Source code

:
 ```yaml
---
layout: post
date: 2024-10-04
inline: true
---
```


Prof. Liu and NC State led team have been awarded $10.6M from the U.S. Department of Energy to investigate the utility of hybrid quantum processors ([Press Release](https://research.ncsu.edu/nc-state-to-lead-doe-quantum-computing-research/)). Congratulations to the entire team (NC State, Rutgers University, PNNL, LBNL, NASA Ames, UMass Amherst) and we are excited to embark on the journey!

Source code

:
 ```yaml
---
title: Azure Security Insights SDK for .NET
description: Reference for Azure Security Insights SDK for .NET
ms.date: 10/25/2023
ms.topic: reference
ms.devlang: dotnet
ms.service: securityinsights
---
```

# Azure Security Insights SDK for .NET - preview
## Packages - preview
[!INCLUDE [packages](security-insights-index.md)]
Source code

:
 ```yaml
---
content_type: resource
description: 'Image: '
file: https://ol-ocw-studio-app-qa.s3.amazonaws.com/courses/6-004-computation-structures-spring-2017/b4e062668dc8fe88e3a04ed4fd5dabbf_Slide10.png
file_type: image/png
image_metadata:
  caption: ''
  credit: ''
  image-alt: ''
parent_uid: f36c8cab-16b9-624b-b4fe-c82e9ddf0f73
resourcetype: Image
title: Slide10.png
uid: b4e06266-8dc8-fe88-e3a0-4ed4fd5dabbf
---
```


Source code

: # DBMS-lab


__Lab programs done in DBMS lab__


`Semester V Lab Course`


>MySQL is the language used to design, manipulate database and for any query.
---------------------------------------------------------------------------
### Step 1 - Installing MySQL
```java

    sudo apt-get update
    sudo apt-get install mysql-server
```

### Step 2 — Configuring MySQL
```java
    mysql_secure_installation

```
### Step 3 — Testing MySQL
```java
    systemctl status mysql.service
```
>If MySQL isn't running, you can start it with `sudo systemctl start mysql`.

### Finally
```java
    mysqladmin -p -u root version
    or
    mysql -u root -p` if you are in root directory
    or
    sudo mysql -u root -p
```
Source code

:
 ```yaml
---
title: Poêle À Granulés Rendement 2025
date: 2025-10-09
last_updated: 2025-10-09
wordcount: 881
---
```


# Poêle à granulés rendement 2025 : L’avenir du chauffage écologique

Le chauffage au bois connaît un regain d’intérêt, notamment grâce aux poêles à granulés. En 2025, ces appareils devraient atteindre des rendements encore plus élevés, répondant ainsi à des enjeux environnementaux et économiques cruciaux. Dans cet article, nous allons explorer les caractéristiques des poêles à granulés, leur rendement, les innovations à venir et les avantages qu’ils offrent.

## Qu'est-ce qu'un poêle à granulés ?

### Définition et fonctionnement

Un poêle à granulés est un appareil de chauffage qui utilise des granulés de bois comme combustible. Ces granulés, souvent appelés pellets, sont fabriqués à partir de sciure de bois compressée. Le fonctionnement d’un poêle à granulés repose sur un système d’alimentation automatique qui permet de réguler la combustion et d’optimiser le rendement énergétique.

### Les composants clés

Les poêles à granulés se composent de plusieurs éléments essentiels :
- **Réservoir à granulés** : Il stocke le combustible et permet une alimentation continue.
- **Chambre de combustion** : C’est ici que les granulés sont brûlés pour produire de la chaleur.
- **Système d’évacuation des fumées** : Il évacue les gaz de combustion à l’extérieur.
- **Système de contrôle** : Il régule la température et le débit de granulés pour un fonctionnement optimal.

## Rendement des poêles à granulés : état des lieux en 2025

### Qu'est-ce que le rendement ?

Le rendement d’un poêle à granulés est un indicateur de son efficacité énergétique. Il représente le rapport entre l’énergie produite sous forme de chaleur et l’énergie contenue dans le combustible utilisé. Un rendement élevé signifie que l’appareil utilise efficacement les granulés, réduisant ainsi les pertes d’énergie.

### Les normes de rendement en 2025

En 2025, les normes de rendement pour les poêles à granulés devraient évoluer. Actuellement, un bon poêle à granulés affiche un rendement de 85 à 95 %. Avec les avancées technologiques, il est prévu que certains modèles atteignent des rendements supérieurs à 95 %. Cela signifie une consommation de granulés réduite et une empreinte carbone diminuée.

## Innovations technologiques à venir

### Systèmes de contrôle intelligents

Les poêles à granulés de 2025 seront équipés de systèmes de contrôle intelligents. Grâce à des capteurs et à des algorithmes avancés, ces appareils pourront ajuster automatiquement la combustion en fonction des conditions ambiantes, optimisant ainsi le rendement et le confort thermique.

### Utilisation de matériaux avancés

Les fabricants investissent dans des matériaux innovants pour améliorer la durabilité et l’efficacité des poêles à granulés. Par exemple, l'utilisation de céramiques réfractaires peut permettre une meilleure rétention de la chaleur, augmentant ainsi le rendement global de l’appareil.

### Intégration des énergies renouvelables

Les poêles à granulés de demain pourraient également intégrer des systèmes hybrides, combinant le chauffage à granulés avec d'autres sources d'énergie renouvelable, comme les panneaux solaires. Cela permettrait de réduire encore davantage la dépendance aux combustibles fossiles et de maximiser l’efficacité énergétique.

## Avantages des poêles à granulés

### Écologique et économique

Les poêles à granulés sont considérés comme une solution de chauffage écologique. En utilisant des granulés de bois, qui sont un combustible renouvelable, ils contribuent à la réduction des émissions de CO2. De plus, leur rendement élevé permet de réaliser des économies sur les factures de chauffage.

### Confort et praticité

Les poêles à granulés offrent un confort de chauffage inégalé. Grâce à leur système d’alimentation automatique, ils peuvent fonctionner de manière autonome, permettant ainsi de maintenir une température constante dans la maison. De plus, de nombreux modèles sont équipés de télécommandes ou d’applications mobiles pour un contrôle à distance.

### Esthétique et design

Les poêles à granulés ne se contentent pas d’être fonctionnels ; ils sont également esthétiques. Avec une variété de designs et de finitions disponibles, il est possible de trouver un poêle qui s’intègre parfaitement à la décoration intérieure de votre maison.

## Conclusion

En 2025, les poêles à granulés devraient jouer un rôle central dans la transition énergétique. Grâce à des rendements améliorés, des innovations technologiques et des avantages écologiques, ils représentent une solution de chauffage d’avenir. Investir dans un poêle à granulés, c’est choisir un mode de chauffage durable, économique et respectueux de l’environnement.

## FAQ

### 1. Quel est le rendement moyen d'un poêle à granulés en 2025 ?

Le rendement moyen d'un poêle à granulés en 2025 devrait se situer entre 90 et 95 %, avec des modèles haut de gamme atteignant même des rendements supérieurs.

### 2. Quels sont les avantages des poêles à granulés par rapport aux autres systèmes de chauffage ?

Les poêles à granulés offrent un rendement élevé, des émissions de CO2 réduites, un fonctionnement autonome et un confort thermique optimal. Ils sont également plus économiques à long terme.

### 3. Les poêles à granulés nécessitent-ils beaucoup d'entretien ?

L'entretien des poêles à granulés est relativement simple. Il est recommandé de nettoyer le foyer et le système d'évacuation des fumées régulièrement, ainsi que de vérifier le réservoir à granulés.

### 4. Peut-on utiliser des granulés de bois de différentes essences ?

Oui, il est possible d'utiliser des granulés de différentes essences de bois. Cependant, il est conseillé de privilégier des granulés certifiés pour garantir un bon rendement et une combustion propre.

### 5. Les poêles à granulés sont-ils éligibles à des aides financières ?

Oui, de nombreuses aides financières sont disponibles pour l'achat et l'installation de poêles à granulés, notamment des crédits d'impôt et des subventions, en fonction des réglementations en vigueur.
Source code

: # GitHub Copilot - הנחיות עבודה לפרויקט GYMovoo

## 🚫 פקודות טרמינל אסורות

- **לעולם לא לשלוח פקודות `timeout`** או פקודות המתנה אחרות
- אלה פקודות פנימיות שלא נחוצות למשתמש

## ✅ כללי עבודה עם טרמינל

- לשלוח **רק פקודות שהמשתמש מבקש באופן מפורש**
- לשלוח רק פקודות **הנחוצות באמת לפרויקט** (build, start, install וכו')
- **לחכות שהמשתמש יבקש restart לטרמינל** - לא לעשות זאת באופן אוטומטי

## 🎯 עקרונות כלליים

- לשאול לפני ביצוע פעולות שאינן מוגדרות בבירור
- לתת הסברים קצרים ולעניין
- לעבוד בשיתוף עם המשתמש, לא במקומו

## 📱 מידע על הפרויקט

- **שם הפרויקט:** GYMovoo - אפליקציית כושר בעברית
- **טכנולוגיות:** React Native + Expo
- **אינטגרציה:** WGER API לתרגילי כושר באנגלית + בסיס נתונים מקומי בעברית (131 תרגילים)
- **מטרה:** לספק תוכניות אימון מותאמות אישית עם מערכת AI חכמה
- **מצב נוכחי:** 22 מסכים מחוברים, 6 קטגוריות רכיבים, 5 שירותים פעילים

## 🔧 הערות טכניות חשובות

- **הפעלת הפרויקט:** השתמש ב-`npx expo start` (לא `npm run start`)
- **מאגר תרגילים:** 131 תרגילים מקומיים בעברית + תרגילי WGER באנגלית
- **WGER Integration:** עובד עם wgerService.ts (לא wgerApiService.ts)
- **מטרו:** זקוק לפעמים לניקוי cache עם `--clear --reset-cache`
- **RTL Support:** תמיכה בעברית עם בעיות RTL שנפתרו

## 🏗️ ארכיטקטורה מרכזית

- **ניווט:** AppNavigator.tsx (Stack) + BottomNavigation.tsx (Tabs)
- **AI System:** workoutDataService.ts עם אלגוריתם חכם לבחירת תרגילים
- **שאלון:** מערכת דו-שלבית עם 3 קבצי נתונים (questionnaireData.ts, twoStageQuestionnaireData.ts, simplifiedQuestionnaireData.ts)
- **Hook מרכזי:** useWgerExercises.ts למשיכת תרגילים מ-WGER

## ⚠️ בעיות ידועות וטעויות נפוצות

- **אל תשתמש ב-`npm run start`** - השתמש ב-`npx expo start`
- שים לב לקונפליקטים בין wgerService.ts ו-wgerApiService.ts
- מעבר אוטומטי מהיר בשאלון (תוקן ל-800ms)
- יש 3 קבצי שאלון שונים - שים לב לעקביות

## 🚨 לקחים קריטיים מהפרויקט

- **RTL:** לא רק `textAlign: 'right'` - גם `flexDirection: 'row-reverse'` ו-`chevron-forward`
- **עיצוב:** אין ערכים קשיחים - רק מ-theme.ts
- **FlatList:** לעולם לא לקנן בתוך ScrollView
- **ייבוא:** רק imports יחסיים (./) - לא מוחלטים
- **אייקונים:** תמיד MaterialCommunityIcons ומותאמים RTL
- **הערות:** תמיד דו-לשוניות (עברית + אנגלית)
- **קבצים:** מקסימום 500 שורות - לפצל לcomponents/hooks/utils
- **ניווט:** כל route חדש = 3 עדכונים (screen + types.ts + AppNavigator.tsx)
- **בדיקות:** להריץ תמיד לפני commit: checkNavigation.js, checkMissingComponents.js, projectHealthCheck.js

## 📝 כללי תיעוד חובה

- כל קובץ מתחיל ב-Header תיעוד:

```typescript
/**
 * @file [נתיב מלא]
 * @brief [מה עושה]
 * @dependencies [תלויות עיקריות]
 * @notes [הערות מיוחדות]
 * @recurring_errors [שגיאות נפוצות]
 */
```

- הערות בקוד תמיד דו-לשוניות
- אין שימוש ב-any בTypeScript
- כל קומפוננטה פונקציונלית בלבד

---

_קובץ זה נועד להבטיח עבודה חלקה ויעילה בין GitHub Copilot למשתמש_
==================================================
For every line of the material above that contains the word "preview", show the line.

- Finished exercise
# Azure Security Insights SDK for .NET - preview
## Packages - preview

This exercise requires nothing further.